[TO DO]
In the entries that follow, the line with "- Computer Science" opens the range and the line with "- Collaborate with" closes it; repeat that range exactly, both lines included.

== Segment start ==

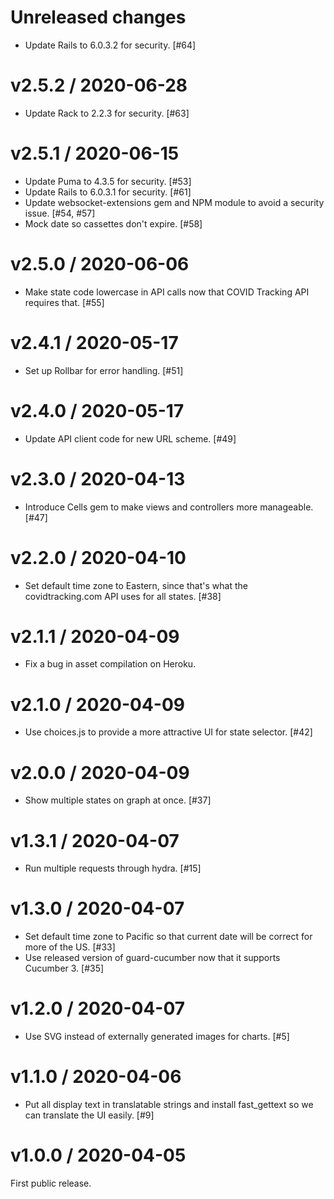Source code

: # Unreleased changes

- Update Rails to 6.0.3.2 for security. [#64]

# v2.5.2 / 2020-06-28

- Update Rack to 2.2.3 for security. [#63]

# v2.5.1 / 2020-06-15

- Update Puma to 4.3.5 for security. [#53]
- Update Rails to 6.0.3.1 for security. [#61]
- Update websocket-extensions gem and NPM module to avoid a security issue. [#54, #57]
- Mock date so cassettes don't expire. [#58]

# v2.5.0 / 2020-06-06

- Make state code lowercase in API calls now that COVID Tracking API requires that. [#55]

# v2.4.1 / 2020-05-17

- Set up Rollbar for error handling. [#51]

# v2.4.0 / 2020-05-17

- Update API client code for new URL scheme. [#49]

# v2.3.0 / 2020-04-13

- Introduce Cells gem to make views and controllers more manageable. [#47]

# v2.2.0 / 2020-04-10

- Set default time zone to Eastern, since that's what the covidtracking.com API uses for all states. [#38]

# v2.1.1 / 2020-04-09

- Fix a bug in asset compilation on Heroku.

# v2.1.0 / 2020-04-09

- Use choices.js to provide a more attractive UI for state selector. [#42]

# v2.0.0 / 2020-04-09

- Show multiple states on graph at once. [#37]

# v1.3.1 / 2020-04-07

- Run multiple requests through hydra. [#15]

# v1.3.0 / 2020-04-07

- Set default time zone to Pacific so that current date will be correct for more of the US. [#33]
- Use released version of guard-cucumber now that it supports Cucumber 3. [#35]

# v1.2.0 / 2020-04-07

- Use SVG instead of externally generated images for charts. [#5]

# v1.1.0 / 2020-04-06

- Put all display text in translatable strings and install fast_gettext so we can translate the UI easily. [#9]

# v1.0.0 / 2020-04-05

First public release.
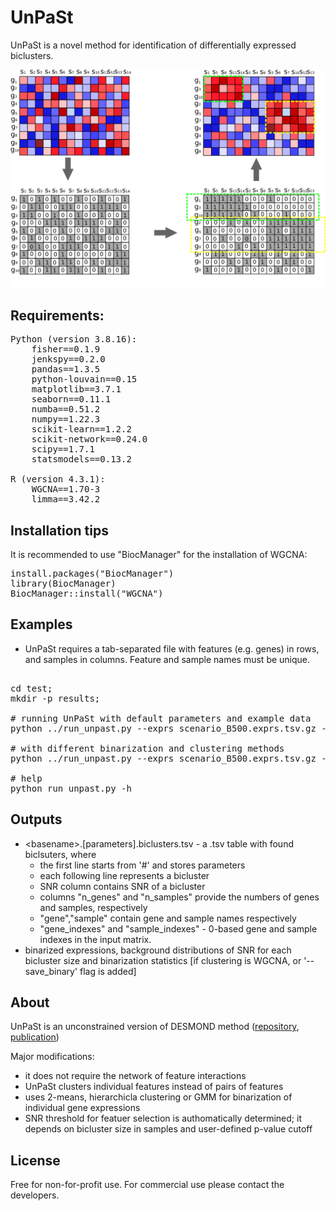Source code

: # UnPaSt

UnPaSt is a novel method for identification of differentially expressed biclusters.

![alt text](./poster/DESMOND2_steps2.png)


## Requirements:
<pre>
Python (version 3.8.16):
    fisher==0.1.9
    jenkspy==0.2.0
    pandas==1.3.5
    python-louvain==0.15
    matplotlib==3.7.1
    seaborn==0.11.1
    numba==0.51.2
    numpy==1.22.3
    scikit-learn==1.2.2
    scikit-network==0.24.0
    scipy==1.7.1
    statsmodels==0.13.2

R (version 4.3.1):
    WGCNA==1.70-3
    limma==3.42.2
</pre>

## Installation tips

It is recommended to use "BiocManager" for the installation of WGCNA:
<pre>
install.packages("BiocManager")
library(BiocManager)
BiocManager::install("WGCNA")
</pre>

## Examples
* UnPaSt requires a tab-separated file with features (e.g. genes) in rows, and samples in columns. Feature and sample names must be unique. 

<pre>

cd test;
mkdir -p results;

# running UnPaSt with default parameters and example data
python ../run_unpast.py --exprs scenario_B500.exprs.tsv.gz --basename results/scenario_B500

# with different binarization and clustering methods
python ../run_unpast.py --exprs scenario_B500.exprs.tsv.gz --basename results/scenario_B500 --binarization ward --clustering Louvain

# help
python run_unpast.py -h
</pre>

## Outputs
* \<basename\>.[parameters].biclusters.tsv - a .tsv table with found biclsuters, where 
    - the first line starts from '#' and stores parameters
    - each following line represents a bicluster
    - SNR column contains SNR of a bicluster 
    - columns "n_genes" and "n_samples" provide the numbers of genes and samples, respectively 
    - "gene","sample" contain gene and sample names respectively
    - "gene_indexes" and  "sample_indexes" - 0-based gene and sample indexes in the input matrix.
* binarized expressions, background distributions of SNR for each bicluster size and binarization statistics [if clustering is WGCNA,  or  '--save_binary' flag is added]

## About 
UnPaSt is an unconstrained version of DESMOND method ([repository](https://github.com/ozolotareva/DESMOND), [publication](https://academic.oup.com/bioinformatics/article/37/12/1691/6039116?login=true))

Major modifications:
 * it does not require the network of feature interactions 
 * UnPaSt clusters individual features instead of pairs of features
 * uses 2-means, hierarchicla clustering or GMM for binarization of individual gene expressions
 * SNR threshold for featuer selection is authomatically determined; it depends on bicluster size in samples and user-defined p-value cutoff
 
## License
Free for non-for-profit use. For commercial use please contact the developers. 

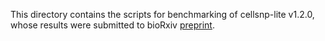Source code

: 
This directory contains the scripts for benchmarking of cellsnp-lite v1.2.0, whose
results were submitted to bioRxiv 
[preprint](https://www.biorxiv.org/content/10.1101/2020.12.31.424913v1).

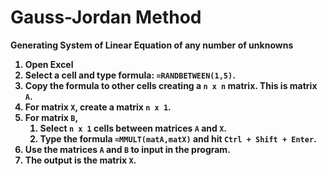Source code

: # Gauss-Jordan Method <br>
<b>Generating System of Linear Equation of any number of unknowns <b><br>
1. Open Excel
2. Select a cell and type formula: `=RANDBETWEEN(1,5)`.
3. Copy the formula to other cells creating a `n x n` matrix. This is matrix `A`.
4. For matrix `X`, create a matrix `n x 1`.
5. For matrix `B`, <br>
     1. Select `n x 1` cells between matrices `A` and `X`.
     2. Type the formula `=MMULT(matA,matX)` and hit `Ctrl + Shift + Enter`.
6. Use the matrices `A`  and `B` to input in the program.
7. The output is the matrix `X`. 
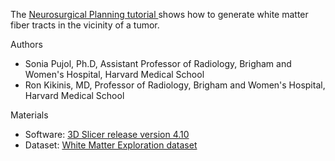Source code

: 

The <a href="spujol.github.io/NeurosurgicalPlanningTutorial/WhiteMatterExplorationTutorial-SPujol.pdf" target="_blank"> Neurosurgical Planning tutorial </a>  shows how to generate white matter fiber tracts in the vicinity of a tumor.

Authors
* Sonia Pujol, Ph.D, Assistant Professor of Radiology, Brigham and Women's Hospital, Harvard Medical School
* Ron Kikinis, MD, Professor of Radiology, Brigham and Women's Hospital, Harvard Medical School


Materials
* Software: [3D Slicer release version 4.10](https://download.slicer.org/)
* Dataset: [White Matter Exploration dataset](https://www.slicer.org/wiki/File:WhiteMatterExplorationData.zip)



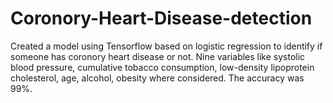 # Coronory-Heart-Disease-detection
Created a model using Tensorflow based on logistic regression to identify if someone has coronory heart disease or not. Nine variables like systolic blood pressure, cumulative tobacco consumption, low-density lipoprotein cholesterol, age, alcohol, obesity where considered. The accuracy was 99%.
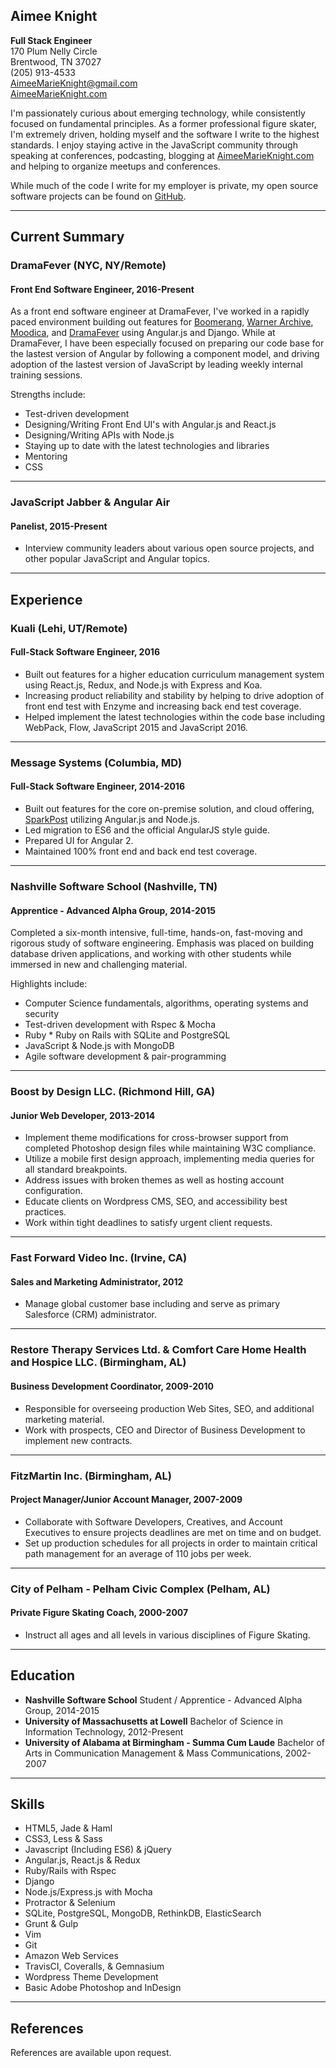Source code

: ## Aimee Knight

**Full Stack Engineer**  
170 Plum Nelly Circle  
Brentwood, TN 37027  
(205) 913-4533  
AimeeMarieKnight@gmail.com  
[AimeeMarieKnight.com](http://aimeemarieknight.com/)

I'm passionately curious about emerging technology, while consistently focused on fundamental principles. As a former professional figure skater, I'm extremely driven, holding myself and the software I write to the highest standards. I enjoy staying active in the JavaScript community through speaking at conferences, podcasting, blogging at [AimeeMarieKnight.com](http://aimeemarieknight.com/) and helping to organize meetups and conferences.

While much of the code I write for my employer is private, my open source software projects can be found on [GitHub](https://github.com/aimeeknight).

***
Current Summary
---------------

### **DramaFever** (NYC, NY/Remote)
#### **Front End Software Engineer, 2016-Present**

As a front end software engineer at DramaFever, I've worked in a rapidly paced environment building out features for [Boomerang](https://www.boomerang.com/), [Warner Archive](https://www.warnerarchive.com/), [Moodica](https://www.moodica.com/), and [DramaFever](https://www.dramafever.com/) using Angular.js and Django. While at DramaFever, I have been especially focused on preparing our code base for the lastest version of Angular by following a component model, and driving adoption of the lastest version of JavaScript by leading weekly internal training sessions.

Strengths include:

*  Test-driven development
*  Designing/Writing Front End UI's with Angular.js and React.js
*  Designing/Writing APIs with Node.js
*  Staying up to date with the latest technologies and libraries
*  Mentoring
*  CSS

***

### **JavaScript Jabber & Angular Air**
#### **Panelist, 2015-Present**

- Interview community leaders about various open source projects, and other popular JavaScript and Angular topics.

***
Experience
---------------

### **Kuali** (Lehi, UT/Remote)
#### **Full-Stack Software Engineer, 2016**

- Built out features for a higher education curriculum management system using React.js, Redux, and Node.js with Express and Koa.
- Increasing product reliability and stability by helping to drive adoption of front end test with Enzyme and increasing back end test coverage.
- Helped implement the latest technologies within the code base including WebPack, Flow, JavaScript 2015 and JavaScript 2016. 

***

### **Message Systems** (Columbia, MD)
#### **Full-Stack Software Engineer, 2014-2016**

- Built out features for the core on-premise solution, and cloud offering, [SparkPost](https://www.sparkpost.com/) utilizing Angular.js and Node.js. 
- Led migration to ES6 and the official AngularJS style guide.
- Prepared UI for Angular 2.
- Maintained 100% front end and back end test coverage.

***

### **Nashville Software School** (Nashville, TN)
#### **Apprentice - Advanced Alpha Group, 2014-2015**

Completed a six-month intensive, full-time, hands-on, fast-moving and rigorous study of software engineering. Emphasis was placed on building database driven applications, and working with other students while immersed in new and challenging material.  

Highlights include: 
- Computer Science fundamentals, algorithms, operating systems and security
- Test-driven development with Rspec & Mocha
- Ruby * Ruby on Rails with SQLite and PostgreSQL
- JavaScript & Node.js with MongoDB
- Agile software development & pair-programming

***

### **Boost by Design LLC.** (Richmond Hill, GA)
#### **Junior Web Developer, 2013-2014**

- Implement theme modifications for cross-browser support from completed Photoshop design files while maintaining W3C compliance.
- Utilize a mobile first design approach, implementing media queries for all standard breakpoints.
- Address issues with broken themes as well as hosting account configuration.
- Educate clients on Wordpress CMS, SEO, and accessibility best practices.
- Work within tight deadlines to satisfy urgent client requests.

***

### **Fast Forward Video Inc.** (Irvine, CA)
#### **Sales and Marketing Administrator, 2012**

- Manage global customer base including and serve as primary Salesforce (CRM) administrator.

***

### **Restore Therapy Services Ltd. & Comfort Care Home Health and Hospice LLC.** (Birmingham, AL)
#### **Business Development Coordinator, 2009-2010**

- Responsible for overseeing production Web Sites, SEO, and additional marketing material.
- Work with prospects, CEO and Director of Business Development to implement new contracts.

***

### **FitzMartin Inc.** (Birmingham, AL)
#### **Project Manager/Junior Account Manager, 2007-2009**

- Collaborate with Software Developers, Creatives, and Account Executives to ensure projects deadlines are met on time and on budget.
- Set up production schedules for all projects in order to maintain critical path management for an average of 110 jobs per week.

***

### **City of Pelham - Pelham Civic Complex** (Pelham, AL)
#### **Private Figure Skating Coach, 2000-2007**

- Instruct all ages and all levels in various disciplines of Figure Skating.

***
Education
---------

* **Nashville Software School** Student / Apprentice - Advanced Alpha Group, 2014-2015
* **University of Massachusetts at Lowell** Bachelor of Science in Information Technology, 2012-Present
* **University of Alabama at Birmingham  - Summa Cum Laude** Bachelor of Arts in Communication Management & Mass Communications, 2002-2007

***
Skills
------

*  HTML5, Jade & Haml
*  CSS3, Less & Sass
*  Javascript (Including ES6) & jQuery
*  Angular.js, React.js & Redux
*  Ruby/Rails with Rspec
*  Django
*  Node.js/Express.js with Mocha
*  Protractor & Selenium
*  SQLite, PostgreSQL, MongoDB, RethinkDB, ElasticSearch
*  Grunt & Gulp
*  Vim
*  Git
*  Amazon Web Services
*  TravisCI, Coveralls, & Gemnasium
*  Wordpress Theme Development
*  Basic Adobe Photoshop and InDesign

***
References
------
References are available upon request.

== Segment end ==

[SOLUTION TO THE PROBLEM]
- Computer Science fundamentals, algorithms, operating systems and security
- Test-driven development with Rspec & Mocha
- Ruby * Ruby on Rails with SQLite and PostgreSQL
- JavaScript & Node.js with MongoDB
- Agile software development & pair-programming

***

### **Boost by Design LLC.** (Richmond Hill, GA)
#### **Junior Web Developer, 2013-2014**

- Implement theme modifications for cross-browser support from completed Photoshop design files while maintaining W3C compliance.
- Utilize a mobile first design approach, implementing media queries for all standard breakpoints.
- Address issues with broken themes as well as hosting account configuration.
- Educate clients on Wordpress CMS, SEO, and accessibility best practices.
- Work within tight deadlines to satisfy urgent client requests.

***

### **Fast Forward Video Inc.** (Irvine, CA)
#### **Sales and Marketing Administrator, 2012**

- Manage global customer base including and serve as primary Salesforce (CRM) administrator.

***

### **Restore Therapy Services Ltd. & Comfort Care Home Health and Hospice LLC.** (Birmingham, AL)
#### **Business Development Coordinator, 2009-2010**

- Responsible for overseeing production Web Sites, SEO, and additional marketing material.
- Work with prospects, CEO and Director of Business Development to implement new contracts.

***

### **FitzMartin Inc.** (Birmingham, AL)
#### **Project Manager/Junior Account Manager, 2007-2009**

- Collaborate with Software Developers, Creatives, and Account Executives to ensure projects deadlines are met on time and on budget.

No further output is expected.